Check every line of the data for the string "pixel" and copy the ones that have it.

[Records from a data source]

════════════════════

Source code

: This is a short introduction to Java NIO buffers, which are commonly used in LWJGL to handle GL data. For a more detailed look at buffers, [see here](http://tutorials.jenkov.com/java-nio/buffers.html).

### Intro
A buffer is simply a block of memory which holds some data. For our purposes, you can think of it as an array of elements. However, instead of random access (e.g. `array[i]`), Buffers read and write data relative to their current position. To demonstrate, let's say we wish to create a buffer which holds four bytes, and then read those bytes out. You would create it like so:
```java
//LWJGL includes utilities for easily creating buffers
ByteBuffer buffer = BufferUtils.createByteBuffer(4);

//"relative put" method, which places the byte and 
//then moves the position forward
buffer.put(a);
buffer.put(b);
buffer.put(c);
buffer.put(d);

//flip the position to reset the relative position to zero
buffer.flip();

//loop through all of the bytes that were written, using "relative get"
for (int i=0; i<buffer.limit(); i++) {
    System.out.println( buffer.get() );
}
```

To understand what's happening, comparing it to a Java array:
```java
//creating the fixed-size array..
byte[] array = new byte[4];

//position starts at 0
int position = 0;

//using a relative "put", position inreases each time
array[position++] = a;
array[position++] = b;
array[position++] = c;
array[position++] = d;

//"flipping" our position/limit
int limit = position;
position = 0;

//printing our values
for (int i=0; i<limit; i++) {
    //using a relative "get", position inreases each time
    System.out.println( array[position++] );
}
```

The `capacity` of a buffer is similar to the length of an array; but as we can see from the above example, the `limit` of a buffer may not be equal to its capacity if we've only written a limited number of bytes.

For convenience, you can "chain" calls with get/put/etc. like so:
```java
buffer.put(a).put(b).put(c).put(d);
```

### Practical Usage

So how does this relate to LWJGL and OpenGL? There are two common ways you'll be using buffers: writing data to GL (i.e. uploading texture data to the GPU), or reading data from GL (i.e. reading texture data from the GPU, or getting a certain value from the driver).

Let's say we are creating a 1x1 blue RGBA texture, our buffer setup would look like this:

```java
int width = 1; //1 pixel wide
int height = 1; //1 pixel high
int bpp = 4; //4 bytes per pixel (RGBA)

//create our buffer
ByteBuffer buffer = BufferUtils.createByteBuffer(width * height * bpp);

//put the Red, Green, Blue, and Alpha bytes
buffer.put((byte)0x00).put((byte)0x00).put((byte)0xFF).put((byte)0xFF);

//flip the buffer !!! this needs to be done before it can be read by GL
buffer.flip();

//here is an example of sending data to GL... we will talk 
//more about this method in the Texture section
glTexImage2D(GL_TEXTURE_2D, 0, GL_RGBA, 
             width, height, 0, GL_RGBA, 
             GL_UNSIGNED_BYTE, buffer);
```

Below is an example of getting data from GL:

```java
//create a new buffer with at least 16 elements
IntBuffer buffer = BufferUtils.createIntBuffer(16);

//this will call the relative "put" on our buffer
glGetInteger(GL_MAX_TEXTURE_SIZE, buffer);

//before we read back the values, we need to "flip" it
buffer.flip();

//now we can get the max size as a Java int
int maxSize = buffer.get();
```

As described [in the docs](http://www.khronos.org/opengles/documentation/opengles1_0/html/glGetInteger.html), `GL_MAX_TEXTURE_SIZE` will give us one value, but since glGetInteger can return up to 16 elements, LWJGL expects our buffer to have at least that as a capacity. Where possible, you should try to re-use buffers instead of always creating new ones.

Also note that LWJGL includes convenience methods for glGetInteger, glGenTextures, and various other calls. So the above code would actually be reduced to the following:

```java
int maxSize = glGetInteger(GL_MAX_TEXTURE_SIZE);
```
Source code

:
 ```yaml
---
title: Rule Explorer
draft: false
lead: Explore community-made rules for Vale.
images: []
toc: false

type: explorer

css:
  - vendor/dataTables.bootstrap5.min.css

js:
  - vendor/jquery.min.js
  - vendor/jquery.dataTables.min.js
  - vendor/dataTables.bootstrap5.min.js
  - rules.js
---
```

════════════════════

Final answer -
int width = 1; //1 pixel wide
int height = 1; //1 pixel high
int bpp = 4; //4 bytes per pixel (RGBA)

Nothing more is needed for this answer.